I think the small portion of toasted rye flour really added a new dimension to the noodles and made them much more interesting in both taste and appearance.
They didn't taste overpoweringly alkaline like last time. However they were not as springy and delicious as I would have liked. Maybe I overcooked them again. Maybe a little more salt? I'd like to experiment with making a poolish with a portion of the flour and all the water, then combining it with the alkaline agent and the remaining flour the next day. Perhaps the additional enzymatic action overnight would add some more flavor.
Becky made a beef broth for this soup, which was stronger than the chicken from the first round of soup. It seemed more suited to the application. Since then I've experimented with dropping some kombu and a couple dried anchovies into Becky's stock while it is in second stage simmering. She already adds veggies, including dried shitake. I think the seaweed and dry fish add something to the taste without being explicitly noticeable.

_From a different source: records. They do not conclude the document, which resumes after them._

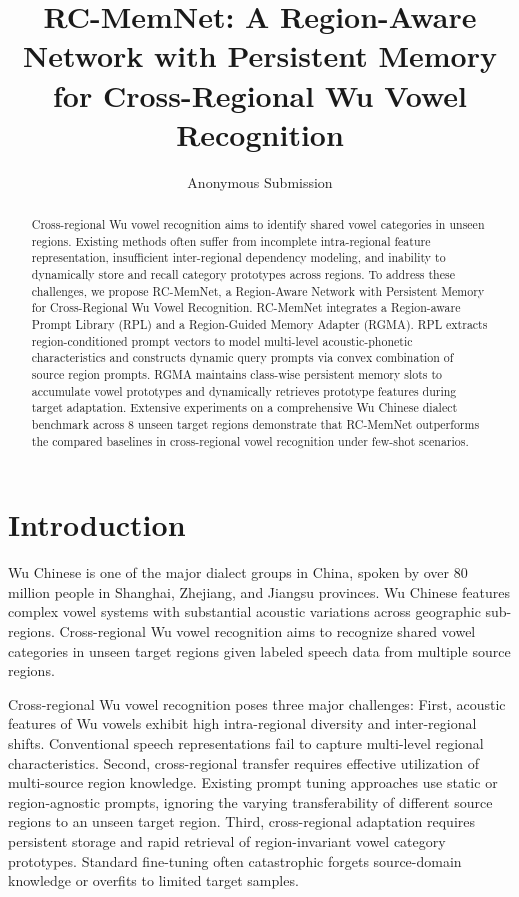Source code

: \documentclass[letterpaper]{article} %
\title{RC-MemNet: A Region-Aware Network with Persistent Memory for Cross-Regional Wu Vowel Recognition}
\author{Anonymous Submission}
\begin{document}
\maketitle

\begin{abstract}
Cross-regional Wu vowel recognition aims to identify shared vowel categories in unseen regions. Existing methods often suffer from incomplete intra-regional feature representation, insufficient inter-regional dependency modeling, and inability to dynamically store and recall category prototypes across regions. To address these challenges, we propose RC-MemNet, a Region-Aware Network with Persistent Memory for Cross-Regional Wu Vowel Recognition. RC-MemNet integrates a Region-aware Prompt Library (RPL) and a Region-Guided Memory Adapter (RGMA). RPL extracts region-conditioned prompt vectors to model multi-level acoustic-phonetic characteristics and constructs dynamic query prompts via convex combination of source region prompts. RGMA maintains class-wise persistent memory slots to accumulate vowel prototypes and dynamically retrieves prototype features during target adaptation. Extensive experiments on a comprehensive Wu Chinese dialect benchmark across 8 unseen target regions demonstrate that RC-MemNet outperforms the compared baselines in cross-regional vowel recognition under few-shot scenarios.
\end{abstract}

\section{Introduction}
Wu Chinese is one of the major dialect groups in China, spoken by over 80 million people in Shanghai, Zhejiang, and Jiangsu provinces. Wu Chinese features complex vowel systems with substantial acoustic variations across geographic sub-regions. Cross-regional Wu vowel recognition aims to recognize shared vowel categories in unseen target regions given labeled speech data from multiple source regions.

Cross-regional Wu vowel recognition poses three major challenges:
First, acoustic features of Wu vowels exhibit high intra-regional diversity and inter-regional shifts. Conventional speech representations fail to capture multi-level regional characteristics.
Second, cross-regional transfer requires effective utilization of multi-source region knowledge. Existing prompt tuning approaches use static or region-agnostic prompts, ignoring the varying transferability of different source regions to an unseen target region.
Third, cross-regional adaptation requires persistent storage and rapid retrieval of region-invariant vowel category prototypes. Standard fine-tuning often catastrophic forgets source-domain knowledge or overfits to limited target samples.
\end{document}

Another addition was a roll of chashu pork I prepared in the slow cooker for about 6 hours prior to serving. I mainly referenced the recipe from Simply Ramen, the cookbook I felt was overall most useful out of the offerings I sampled from the library.
First I picked up a 2kg piece of pork shoulder from our neighborhood butcher. I cut the skin off and sliced it such that it could be rolled and tied.
These two rolls went into the slow cooker with slices of ginger and garlic, 1/2c soy sauce, 1/2c mirin, 1/2c rice wine, 1/2c water, plus some small potato onions cut in half with skins on. This pork came out extremely well and was a great addition to the bowl.
It being fully winter by this point, there was not a lot to choose from in the garden, so we served the bowl with some watercress from the store and the last scallions from the garden.
We will probably do some more ramen attempts in future, but I can't say we achieved amazing results with little investment of time and energy. I do fear for the life of my mixer and pasta roller too. In the new year we have been eating more noodle soups with rice noodles, which are perfectly tasty in their own right and trivial to prepare (using dry noodles from the asian grocery, but I guess that is true of ramen as well). It is hard to motivate to go to the trouble to make the ramen since it was not a smashing success the first two times. I'm sure success would come with perseverance, and making noodles is a nice way to spend an afternoon in any case.
This post made me so hungry! And now I want to make my own ramen..... Looking forward to your future experiments!